CPM state secretariat member and Citu state president Shyamal Chakraborty, who had announced the strike on Wednesday, today said it was deferred in view of a proposed “Bharat bandh” by the Left and other non-Congress, non-BJP parties.
“(While announcing the strike,) we were not aware of the proposed Bharat bandh on price hike and other issues,” Chakraborty said.
Since the party was stung by successive election defeats, its labour arm in Bengal has been cautious about calling strikes that cripple life. Unlike its Kerala and Tripura units, Bengal Citu had not called a strike after the recent fuel price hike. Even the April 13 strike had been decided taking into consideration the fact that board exams would end by April 12.
During a Left Front sit-in outside central government offices yesterday, CPM state secretary Biman Bose had announced the possible Bharat bandh to mount pressure on the Congress-led Centre over price rise.
At its weekly meeting yesterday, the CPM state secretariat discussed the pros and cons of holding two strikes on the same issue and their possible impact on public mood before the polls to over 80 civic bodies, including the Calcutta Municipal Corporation.
“It would have been difficult for us to justify two successive strikes,’’ a secretariat member admitted.
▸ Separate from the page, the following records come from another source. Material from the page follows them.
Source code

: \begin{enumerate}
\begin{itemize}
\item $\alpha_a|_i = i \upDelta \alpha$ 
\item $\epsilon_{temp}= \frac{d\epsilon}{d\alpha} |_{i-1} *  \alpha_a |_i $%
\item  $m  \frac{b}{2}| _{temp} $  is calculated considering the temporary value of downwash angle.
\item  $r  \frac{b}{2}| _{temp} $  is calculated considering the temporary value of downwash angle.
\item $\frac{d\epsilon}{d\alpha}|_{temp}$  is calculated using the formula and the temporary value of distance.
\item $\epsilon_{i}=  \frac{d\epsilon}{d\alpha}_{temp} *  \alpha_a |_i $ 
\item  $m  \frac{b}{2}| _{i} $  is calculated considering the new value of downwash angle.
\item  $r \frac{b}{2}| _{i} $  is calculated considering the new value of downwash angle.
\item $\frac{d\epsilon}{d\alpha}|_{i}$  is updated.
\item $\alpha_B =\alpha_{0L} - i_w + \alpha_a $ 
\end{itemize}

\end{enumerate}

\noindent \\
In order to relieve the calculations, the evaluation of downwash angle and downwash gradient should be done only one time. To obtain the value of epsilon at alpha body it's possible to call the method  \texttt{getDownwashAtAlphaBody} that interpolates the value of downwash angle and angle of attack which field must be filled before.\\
According to a CPM state committee member, the party can ill afford back-to-back bandhs. “We will be facing a big test in the end-May municipal polls. We don’t know whether there will be a repeat of the Lok Sabha debacle but we need to guard ourselves properly and go to the people. Given this, going ahead with the transport strike and following it up with a bandh may have alienated a large section of the electorate from the CPM. We need to be cautious at this juncture,” the CPM leader said.
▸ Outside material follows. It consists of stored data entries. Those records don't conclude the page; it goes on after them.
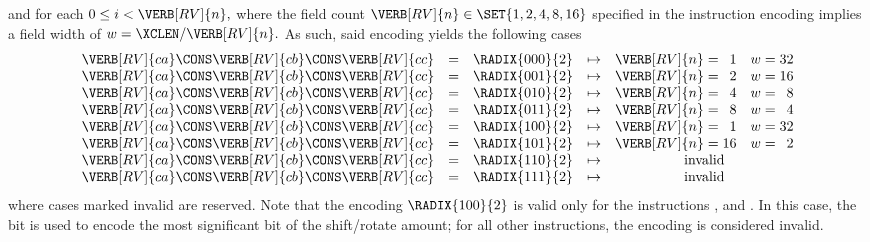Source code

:\noindent
and for each 
$
0 \leq i < \VERB[RV]{n} ,
$ 
where the field count
$
\VERB[RV]{n} \in \SET{ 1, 2, 4, 8, 16 }
$ 
specified in the instruction encoding implies a field width of 
$
w = \XCLEN / \VERB[RV]{n} .
$
As such, said encoding yields the following cases
\[
\begin{array}{ccrcc@{\;}c@{\;}rc@{\;}c@{\;}r}
\VERB[RV]{ca} \CONS \VERB[RV]{cb} \CONS \VERB[RV]{cc} &=& \RADIX{000}{2} &\mapsto& \VERB[RV]{n} &=&  1 & w &=& 32     \\
\VERB[RV]{ca} \CONS \VERB[RV]{cb} \CONS \VERB[RV]{cc} &=& \RADIX{001}{2} &\mapsto& \VERB[RV]{n} &=&  2 & w &=& 16     \\
\VERB[RV]{ca} \CONS \VERB[RV]{cb} \CONS \VERB[RV]{cc} &=& \RADIX{010}{2} &\mapsto& \VERB[RV]{n} &=&  4 & w &=&  8     \\
\VERB[RV]{ca} \CONS \VERB[RV]{cb} \CONS \VERB[RV]{cc} &=& \RADIX{011}{2} &\mapsto& \VERB[RV]{n} &=&  8 & w &=&  4     \\
\VERB[RV]{ca} \CONS \VERB[RV]{cb} \CONS \VERB[RV]{cc} &=& \RADIX{100}{2} &\mapsto& \VERB[RV]{n} &=&  1 & w &=& 32     \\
\VERB[RV]{ca} \CONS \VERB[RV]{cb} \CONS \VERB[RV]{cc} &=& \RADIX{101}{2} &\mapsto& \VERB[RV]{n} &=& 16 & w &=&  2     \\
\VERB[RV]{ca} \CONS \VERB[RV]{cb} \CONS \VERB[RV]{cc} &=& \RADIX{110}{2} &\mapsto& \multicolumn{6}{c}{\mbox{invalid}} \\
\VERB[RV]{ca} \CONS \VERB[RV]{cb} \CONS \VERB[RV]{cc} &=& \RADIX{111}{2} &\mapsto& \multicolumn{6}{c}{\mbox{invalid}} \\
\end{array}
\]
where cases marked invalid are reserved.  Note that the encoding 
$
\RADIX{100}{2}
$
is valid only for the instructions
,
 and
.
In this case, the  bit is used to encode the most significant
bit of the shift/rotate amount; for all other instructions, the encoding
is considered invalid.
The secretariat had also factored in the troubles that rural people, particularly traders, would face because of the strike two days before the Bengali New Year. “Traditionally, the Bengali business year begins on Poila Baisakh, particularly in rural Bengal. A lot of year-ending activities would have been affected,’’ said another secretariat member.
The Left parties and their allies will meet in Delhi on Monday to decide about the nationwide bandh. Citu will take a fresh call on its transport strike if the bandh is deferred.